Given information:
######

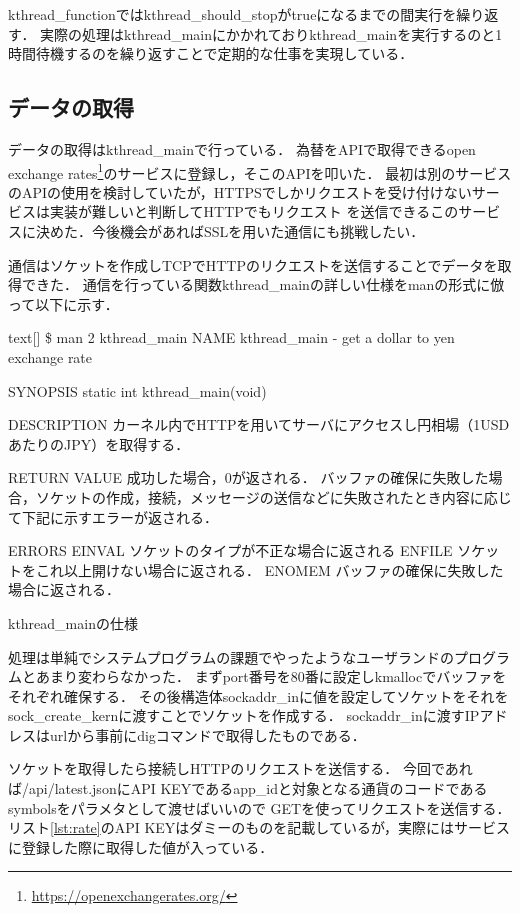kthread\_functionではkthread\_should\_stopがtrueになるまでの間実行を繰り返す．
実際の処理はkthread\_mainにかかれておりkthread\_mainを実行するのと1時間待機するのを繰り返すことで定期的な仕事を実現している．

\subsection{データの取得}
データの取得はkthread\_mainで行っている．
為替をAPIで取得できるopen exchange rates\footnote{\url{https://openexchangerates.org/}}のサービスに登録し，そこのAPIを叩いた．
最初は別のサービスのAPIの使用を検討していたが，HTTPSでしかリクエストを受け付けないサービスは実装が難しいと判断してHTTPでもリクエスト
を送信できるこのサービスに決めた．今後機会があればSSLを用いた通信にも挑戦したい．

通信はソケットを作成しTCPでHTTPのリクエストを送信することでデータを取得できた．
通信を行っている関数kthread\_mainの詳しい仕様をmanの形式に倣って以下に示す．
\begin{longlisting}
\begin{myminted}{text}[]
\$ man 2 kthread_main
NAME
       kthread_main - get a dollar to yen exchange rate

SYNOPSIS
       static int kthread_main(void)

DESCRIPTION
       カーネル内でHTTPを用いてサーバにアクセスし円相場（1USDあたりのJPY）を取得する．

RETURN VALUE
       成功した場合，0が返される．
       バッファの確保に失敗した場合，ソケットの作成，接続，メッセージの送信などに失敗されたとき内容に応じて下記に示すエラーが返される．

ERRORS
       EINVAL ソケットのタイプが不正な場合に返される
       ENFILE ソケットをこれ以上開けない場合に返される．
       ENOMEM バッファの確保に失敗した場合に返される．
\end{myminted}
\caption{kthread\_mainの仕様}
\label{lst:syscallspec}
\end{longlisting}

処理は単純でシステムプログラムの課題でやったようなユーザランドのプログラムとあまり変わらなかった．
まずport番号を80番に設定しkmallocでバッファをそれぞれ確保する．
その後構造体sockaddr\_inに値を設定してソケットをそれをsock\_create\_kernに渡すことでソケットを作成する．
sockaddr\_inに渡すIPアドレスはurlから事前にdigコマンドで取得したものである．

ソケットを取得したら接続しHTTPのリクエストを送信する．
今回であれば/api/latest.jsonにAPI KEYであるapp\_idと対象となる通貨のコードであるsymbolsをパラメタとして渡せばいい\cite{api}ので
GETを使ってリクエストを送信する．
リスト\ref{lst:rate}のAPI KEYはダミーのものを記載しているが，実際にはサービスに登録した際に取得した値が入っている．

######

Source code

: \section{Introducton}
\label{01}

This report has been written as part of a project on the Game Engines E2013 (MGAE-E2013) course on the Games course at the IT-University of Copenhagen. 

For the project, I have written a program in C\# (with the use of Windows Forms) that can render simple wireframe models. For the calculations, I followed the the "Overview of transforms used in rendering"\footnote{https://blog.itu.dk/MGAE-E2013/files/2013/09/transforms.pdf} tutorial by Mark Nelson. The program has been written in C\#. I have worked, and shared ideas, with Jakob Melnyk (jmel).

######

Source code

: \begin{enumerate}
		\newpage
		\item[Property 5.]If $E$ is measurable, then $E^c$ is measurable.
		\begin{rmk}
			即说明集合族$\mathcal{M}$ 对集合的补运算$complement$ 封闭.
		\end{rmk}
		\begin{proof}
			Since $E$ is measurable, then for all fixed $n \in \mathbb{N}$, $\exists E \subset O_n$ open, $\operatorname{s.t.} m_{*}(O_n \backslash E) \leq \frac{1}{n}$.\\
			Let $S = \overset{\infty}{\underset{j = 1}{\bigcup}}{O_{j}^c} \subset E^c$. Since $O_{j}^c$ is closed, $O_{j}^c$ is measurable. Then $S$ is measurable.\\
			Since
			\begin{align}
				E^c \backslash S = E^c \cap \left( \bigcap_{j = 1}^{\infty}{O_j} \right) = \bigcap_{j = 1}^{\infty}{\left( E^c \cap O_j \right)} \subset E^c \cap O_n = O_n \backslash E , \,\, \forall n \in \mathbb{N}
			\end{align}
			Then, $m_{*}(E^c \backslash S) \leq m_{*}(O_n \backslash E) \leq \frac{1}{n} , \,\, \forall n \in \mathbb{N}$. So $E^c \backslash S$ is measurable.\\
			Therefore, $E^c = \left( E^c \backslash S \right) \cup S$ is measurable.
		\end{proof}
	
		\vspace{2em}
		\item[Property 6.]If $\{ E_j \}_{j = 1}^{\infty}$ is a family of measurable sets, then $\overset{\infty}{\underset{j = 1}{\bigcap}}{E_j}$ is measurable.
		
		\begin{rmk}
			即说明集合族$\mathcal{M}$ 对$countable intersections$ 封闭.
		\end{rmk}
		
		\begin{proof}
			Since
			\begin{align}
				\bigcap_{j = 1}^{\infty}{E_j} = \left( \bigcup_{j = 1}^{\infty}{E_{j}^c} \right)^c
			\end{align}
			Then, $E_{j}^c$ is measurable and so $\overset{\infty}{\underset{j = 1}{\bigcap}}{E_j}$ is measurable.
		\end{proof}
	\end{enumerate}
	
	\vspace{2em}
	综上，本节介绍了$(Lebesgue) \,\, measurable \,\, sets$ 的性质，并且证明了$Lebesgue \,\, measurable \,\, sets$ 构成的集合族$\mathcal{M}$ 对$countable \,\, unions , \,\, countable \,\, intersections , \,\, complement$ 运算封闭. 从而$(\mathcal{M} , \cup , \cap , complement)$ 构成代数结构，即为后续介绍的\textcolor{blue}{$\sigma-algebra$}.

######

Your task: Of all the lines in the data above, show only those that hold the word "即说明集合族".

Completed task:
			即说明集合族$\mathcal{M}$ 对集合的补运算$complement$ 封闭.
			即说明集合族$\mathcal{M}$ 对$countable intersections$ 封闭.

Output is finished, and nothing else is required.